Overview
Building an AI video ad generator sounds simple on the surface, but there are many moving parts behind it—script generation, media handling, long video renders, and saving project data all need to work together smoothly. This post explains how our AI video ad generator was built and how the pieces fit together in a real product.
The goal is straightforward: turn a topic into a shareable video ad with minimal effort using our AI video ad generator. A user enters a topic, picks a style, and the system helps create a ready-to-share video. Making this feel “one-click,” however, requires careful system design.
Instead of building everything as one big flow, we split the system into a clear three-phase journey:
- Phase A: Generate scripts & create a project — Generate scripts and create a saved project.
- Phase B: Customize the ad (avatar, voice, background) — Customize the project (avatar, voice, background).
- Phase C: Render the video (async workflow) — Render the final video in the background and store the result.
We’ll walk through each phase step by step (each with a diagram). The focus isn’t just features—it’s how to design a workflow that stays reliable as you add users, providers, and longer render times.
Tech stack
At a high level, the stack is intentionally “separated by responsibility.” Instead of forcing one tool to do everything, each service has a clear role in the system.
- Next.js (Frontend UI): Handles the user interface and the full journey across Phase A, B, and C. It manages inputs, previews, and status updates while keeping the experience smooth.
- Clerk (Authentication): Takes care of sign-in and user identity. This ensures every project is linked to the right user without building auth from scratch.
- FastAPI (Backend Orchestration): Works as the central coordinator. A single backend handles script generation requests, media lists, image uploads, and render triggers. This keeps the architecture simple and maintainable.
- OpenRouter → Gemini (LLM): Generates multiple ad script options from one topic. This is what removes the “blank page” problem for users.

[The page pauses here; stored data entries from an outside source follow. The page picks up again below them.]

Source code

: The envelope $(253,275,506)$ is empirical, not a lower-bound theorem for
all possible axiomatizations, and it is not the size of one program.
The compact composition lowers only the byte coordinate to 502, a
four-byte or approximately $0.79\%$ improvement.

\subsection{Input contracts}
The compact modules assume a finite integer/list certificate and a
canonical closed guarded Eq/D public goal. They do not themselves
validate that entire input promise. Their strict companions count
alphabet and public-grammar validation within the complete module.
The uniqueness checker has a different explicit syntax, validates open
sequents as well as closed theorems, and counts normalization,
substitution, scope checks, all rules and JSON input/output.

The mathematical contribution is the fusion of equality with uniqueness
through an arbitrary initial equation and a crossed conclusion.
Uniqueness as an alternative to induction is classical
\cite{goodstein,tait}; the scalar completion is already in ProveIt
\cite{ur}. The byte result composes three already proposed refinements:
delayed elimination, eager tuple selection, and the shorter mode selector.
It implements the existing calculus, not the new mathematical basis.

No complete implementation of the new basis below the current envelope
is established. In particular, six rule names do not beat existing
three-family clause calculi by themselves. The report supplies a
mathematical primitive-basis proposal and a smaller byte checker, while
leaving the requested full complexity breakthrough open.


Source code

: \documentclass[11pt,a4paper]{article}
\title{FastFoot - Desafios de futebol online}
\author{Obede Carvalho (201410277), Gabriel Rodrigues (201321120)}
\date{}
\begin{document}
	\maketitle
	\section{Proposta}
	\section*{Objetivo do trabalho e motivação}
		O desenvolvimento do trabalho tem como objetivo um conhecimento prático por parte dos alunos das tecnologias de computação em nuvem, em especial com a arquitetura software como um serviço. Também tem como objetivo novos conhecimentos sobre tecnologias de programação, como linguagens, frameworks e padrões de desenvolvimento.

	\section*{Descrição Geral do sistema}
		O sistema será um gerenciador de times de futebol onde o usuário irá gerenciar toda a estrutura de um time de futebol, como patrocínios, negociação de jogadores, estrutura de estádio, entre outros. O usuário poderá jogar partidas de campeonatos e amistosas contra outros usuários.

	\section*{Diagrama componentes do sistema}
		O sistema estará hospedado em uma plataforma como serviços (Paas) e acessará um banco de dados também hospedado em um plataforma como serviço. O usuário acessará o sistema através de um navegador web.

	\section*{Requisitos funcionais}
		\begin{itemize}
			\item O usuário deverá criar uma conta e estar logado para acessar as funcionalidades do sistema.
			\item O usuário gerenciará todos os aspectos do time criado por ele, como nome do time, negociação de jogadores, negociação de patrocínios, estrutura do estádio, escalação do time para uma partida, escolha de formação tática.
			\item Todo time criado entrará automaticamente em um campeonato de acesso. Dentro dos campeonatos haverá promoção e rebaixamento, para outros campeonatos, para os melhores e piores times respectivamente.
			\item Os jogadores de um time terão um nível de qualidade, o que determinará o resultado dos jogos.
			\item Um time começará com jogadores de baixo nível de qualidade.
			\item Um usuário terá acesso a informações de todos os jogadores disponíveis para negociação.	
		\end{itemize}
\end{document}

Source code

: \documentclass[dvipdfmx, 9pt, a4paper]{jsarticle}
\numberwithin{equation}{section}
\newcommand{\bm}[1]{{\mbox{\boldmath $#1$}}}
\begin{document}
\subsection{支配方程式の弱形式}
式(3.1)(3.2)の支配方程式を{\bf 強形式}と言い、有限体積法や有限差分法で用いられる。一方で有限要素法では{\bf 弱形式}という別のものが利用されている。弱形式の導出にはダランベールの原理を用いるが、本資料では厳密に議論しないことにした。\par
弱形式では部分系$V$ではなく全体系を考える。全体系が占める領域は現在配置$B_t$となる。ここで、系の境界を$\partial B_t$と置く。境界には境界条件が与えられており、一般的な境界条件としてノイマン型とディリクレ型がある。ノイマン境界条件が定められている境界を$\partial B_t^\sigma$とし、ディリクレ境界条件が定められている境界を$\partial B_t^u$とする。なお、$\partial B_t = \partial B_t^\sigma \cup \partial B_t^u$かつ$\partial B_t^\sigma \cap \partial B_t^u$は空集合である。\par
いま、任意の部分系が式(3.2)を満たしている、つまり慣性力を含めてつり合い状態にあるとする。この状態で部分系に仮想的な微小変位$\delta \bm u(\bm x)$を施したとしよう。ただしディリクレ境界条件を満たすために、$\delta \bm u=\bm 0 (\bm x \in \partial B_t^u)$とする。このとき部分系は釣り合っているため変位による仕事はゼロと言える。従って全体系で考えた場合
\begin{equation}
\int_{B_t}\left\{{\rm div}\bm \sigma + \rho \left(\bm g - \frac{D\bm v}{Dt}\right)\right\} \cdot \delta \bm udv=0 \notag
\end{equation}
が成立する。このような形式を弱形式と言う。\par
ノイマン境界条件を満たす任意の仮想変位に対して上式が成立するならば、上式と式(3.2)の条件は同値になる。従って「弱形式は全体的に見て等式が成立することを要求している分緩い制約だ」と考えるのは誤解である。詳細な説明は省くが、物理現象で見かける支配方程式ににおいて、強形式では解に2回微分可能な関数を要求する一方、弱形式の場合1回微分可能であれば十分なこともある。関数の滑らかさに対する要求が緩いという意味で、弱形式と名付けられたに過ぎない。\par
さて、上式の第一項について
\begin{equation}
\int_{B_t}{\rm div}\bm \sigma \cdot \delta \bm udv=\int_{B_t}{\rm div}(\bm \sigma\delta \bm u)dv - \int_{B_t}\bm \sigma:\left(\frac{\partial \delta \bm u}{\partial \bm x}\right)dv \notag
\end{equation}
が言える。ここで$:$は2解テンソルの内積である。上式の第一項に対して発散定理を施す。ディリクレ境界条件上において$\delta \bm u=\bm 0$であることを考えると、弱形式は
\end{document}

- HeyGen (Video Provider): Provides avatars and voices, and performs the talking-avatar video rendering.
- ImageKit (Asset Hosting): Stores uploaded background images and returns reliable public URLs that can be used during rendering.
- Supabase (Database): Stores project data, selected options, and render status. This allows projects to be saved and resumed.
- Inngest (Async Workflows): Runs the long video render in the background so the UI stays fast and responsive.
How It Works (End-to-End)
This is the full journey from idea to finished video. The goal is to show the AI video ad generator end-to-end without getting lost in low-level server details. Think of it as the product flow from a builder’s point of view.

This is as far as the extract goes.